# Task data:
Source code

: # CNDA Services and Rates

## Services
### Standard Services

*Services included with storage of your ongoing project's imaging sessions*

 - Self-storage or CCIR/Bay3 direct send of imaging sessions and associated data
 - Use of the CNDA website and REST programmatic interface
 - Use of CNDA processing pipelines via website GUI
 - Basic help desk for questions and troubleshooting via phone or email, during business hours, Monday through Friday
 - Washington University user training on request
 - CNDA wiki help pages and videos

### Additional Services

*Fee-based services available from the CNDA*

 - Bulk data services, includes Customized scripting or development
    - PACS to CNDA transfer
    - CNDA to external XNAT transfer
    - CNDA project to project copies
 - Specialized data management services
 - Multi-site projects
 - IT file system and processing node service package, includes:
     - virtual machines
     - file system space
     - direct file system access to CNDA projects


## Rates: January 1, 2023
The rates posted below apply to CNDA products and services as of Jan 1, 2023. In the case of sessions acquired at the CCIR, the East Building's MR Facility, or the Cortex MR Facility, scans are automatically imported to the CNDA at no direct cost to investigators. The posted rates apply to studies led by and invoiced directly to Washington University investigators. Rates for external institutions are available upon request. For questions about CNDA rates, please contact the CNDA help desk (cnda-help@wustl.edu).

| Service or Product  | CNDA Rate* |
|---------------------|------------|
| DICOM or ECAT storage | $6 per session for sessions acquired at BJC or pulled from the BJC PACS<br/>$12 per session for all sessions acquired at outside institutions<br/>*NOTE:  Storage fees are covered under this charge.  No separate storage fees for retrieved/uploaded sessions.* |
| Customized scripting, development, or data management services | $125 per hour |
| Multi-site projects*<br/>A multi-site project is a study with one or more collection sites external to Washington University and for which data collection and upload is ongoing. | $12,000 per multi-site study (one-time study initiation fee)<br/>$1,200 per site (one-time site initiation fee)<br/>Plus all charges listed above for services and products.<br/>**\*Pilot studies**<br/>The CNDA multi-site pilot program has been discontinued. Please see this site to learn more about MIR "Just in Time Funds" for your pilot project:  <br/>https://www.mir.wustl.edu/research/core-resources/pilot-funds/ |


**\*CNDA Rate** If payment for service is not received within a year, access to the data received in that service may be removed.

# Your task:
Give exactly the lines from the one with "- CNDA to external XNAT transfer" to the end of the entries, nothing before them.

# The answer:
    - CNDA to external XNAT transfer
    - CNDA project to project copies
 - Specialized data management services
 - Multi-site projects
 - IT file system and processing node service package, includes:
     - virtual machines
     - file system space
     - direct file system access to CNDA projects


## Rates: January 1, 2023
The rates posted below apply to CNDA products and services as of Jan 1, 2023. In the case of sessions acquired at the CCIR, the East Building's MR Facility, or the Cortex MR Facility, scans are automatically imported to the CNDA at no direct cost to investigators. The posted rates apply to studies led by and invoiced directly to Washington University investigators. Rates for external institutions are available upon request. For questions about CNDA rates, please contact the CNDA help desk (cnda-help@wustl.edu).

| Service or Product  | CNDA Rate* |
|---------------------|------------|
| DICOM or ECAT storage | $6 per session for sessions acquired at BJC or pulled from the BJC PACS<br/>$12 per session for all sessions acquired at outside institutions<br/>*NOTE:  Storage fees are covered under this charge.  No separate storage fees for retrieved/uploaded sessions.* |
| Customized scripting, development, or data management services | $125 per hour |
| Multi-site projects*<br/>A multi-site project is a study with one or more collection sites external to Washington University and for which data collection and upload is ongoing. | $12,000 per multi-site study (one-time study initiation fee)<br/>$1,200 per site (one-time site initiation fee)<br/>Plus all charges listed above for services and products.<br/>**\*Pilot studies**<br/>The CNDA multi-site pilot program has been discontinued. Please see this site to learn more about MIR "Just in Time Funds" for your pilot project:  <br/>https://www.mir.wustl.edu/research/core-resources/pilot-funds/ |


**\*CNDA Rate** If payment for service is not received within a year, access to the data received in that service may be removed.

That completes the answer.